I’ve been to Norte Dame. I don’t deny that there are a lot of good Catholic students there. But there are also faculty who are not Catholic and who want the University to pay for Birth Control and Abortions. Villanova, which I’ve been to a lot has the same issues as Norte Dame.

Note: In no way are we saying that students are not Faithful. But that a lot of Catholic universities care more about being competitive against secular schools than being 100% Faithful to the Church. Or have officials who honor anti-Catholic politicians, like Norte Dame did when they honored President O’Bama.


#8

Don’t be in denial. I know that there are devout Catholic students and faculty at Notre Dame. Unfortunately, there are also many faculty and administrators who are in active opposition to the Church.


#9

If the requirement for ‘Catholicity’ is that 100% of those involved are 100% on board, then even the Church itself ceases to be ‘Catholic’ in the sense that her members don’t even add up to that. Again, come see how faithful a Catholic can be while here at ND. I am honestly quite happy to attend Mass with anyone who visits and chat with them over a coffee.


#10

In my experience, there are two sides regarding Notre Dame on CAF.

On one side, there’s the folks who are mad at ND for failing to represent the faith as it should, by not embracing Ex Corde.

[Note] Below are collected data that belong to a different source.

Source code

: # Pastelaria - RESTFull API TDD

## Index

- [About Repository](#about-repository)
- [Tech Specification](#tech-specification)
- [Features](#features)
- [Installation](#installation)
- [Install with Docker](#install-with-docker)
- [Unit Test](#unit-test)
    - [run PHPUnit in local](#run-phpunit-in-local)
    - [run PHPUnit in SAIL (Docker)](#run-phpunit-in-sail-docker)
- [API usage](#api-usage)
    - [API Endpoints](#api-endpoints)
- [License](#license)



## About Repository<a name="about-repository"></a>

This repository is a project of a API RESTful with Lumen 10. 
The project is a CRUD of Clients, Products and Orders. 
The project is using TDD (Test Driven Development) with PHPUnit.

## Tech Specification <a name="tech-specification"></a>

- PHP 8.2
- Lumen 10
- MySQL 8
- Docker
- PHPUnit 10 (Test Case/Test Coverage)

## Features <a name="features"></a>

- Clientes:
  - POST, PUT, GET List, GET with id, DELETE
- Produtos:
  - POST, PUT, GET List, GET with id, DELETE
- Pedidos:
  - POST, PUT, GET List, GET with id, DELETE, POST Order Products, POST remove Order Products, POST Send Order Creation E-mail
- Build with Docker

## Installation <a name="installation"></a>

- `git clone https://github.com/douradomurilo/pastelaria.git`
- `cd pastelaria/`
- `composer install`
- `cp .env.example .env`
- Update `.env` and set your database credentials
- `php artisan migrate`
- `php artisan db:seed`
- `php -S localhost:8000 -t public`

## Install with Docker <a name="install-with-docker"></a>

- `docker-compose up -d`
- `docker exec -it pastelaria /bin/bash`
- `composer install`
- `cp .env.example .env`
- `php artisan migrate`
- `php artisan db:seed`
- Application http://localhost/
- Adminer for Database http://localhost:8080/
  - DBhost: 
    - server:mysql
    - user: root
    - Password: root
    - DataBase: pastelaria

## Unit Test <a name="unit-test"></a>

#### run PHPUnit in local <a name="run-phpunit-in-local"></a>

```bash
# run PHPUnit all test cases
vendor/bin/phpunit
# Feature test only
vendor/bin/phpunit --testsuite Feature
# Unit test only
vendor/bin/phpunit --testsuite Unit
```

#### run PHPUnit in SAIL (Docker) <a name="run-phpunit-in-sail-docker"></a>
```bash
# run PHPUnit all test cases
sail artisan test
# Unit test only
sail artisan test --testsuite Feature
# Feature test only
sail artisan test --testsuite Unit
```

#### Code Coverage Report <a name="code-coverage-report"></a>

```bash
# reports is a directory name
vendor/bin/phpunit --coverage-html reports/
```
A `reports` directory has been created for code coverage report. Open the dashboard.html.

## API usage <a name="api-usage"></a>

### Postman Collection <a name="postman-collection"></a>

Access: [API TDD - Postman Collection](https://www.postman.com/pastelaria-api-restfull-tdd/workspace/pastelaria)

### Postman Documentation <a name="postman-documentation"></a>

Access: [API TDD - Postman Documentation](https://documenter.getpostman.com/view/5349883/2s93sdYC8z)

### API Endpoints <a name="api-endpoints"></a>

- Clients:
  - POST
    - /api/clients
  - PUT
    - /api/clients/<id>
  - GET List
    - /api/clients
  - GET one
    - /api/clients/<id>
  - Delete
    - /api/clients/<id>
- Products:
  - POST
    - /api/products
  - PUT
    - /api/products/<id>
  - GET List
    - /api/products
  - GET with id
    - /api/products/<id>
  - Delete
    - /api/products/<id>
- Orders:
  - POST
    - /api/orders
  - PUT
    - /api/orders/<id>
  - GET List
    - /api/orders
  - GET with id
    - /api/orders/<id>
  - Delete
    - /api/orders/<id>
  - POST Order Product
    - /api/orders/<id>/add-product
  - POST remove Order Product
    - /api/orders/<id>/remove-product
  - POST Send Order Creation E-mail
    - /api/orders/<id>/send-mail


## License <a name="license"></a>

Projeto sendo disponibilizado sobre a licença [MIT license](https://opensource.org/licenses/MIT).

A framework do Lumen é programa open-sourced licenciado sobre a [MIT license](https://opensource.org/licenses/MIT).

They tend to simply write ND off. If things miraculously change, great, but they’re not invested in making that happen.

On the other side, there’s the folks who see ND as a preeminent Catholic academy, and as a vital battleground where the Church still has a very large and faithful contingent.

I am one of the latter. ND is far from being past the point of no return. I have yet to meet anyone who has spent any large amount of time there who wants to write it off (football weekend visitors don’t count.)


#11

I concur with this statement. But would also like to add that some of the universities who don’t make the cut allow student organizations to exist which are in violation of Catholic values/teachings.

For example, a Catholic university should not allow a student organization to exists as a registered student organization which hands out free condoms to students like Georgetown does/did.

While the Universities can’t control the views of the students, they can control what organizations will be recognized as being officially recognized by the university.

They can also ban pro-abortion, pro-gay marriage, pro assisted suicide groups/speakers form meeting/speaking on campus.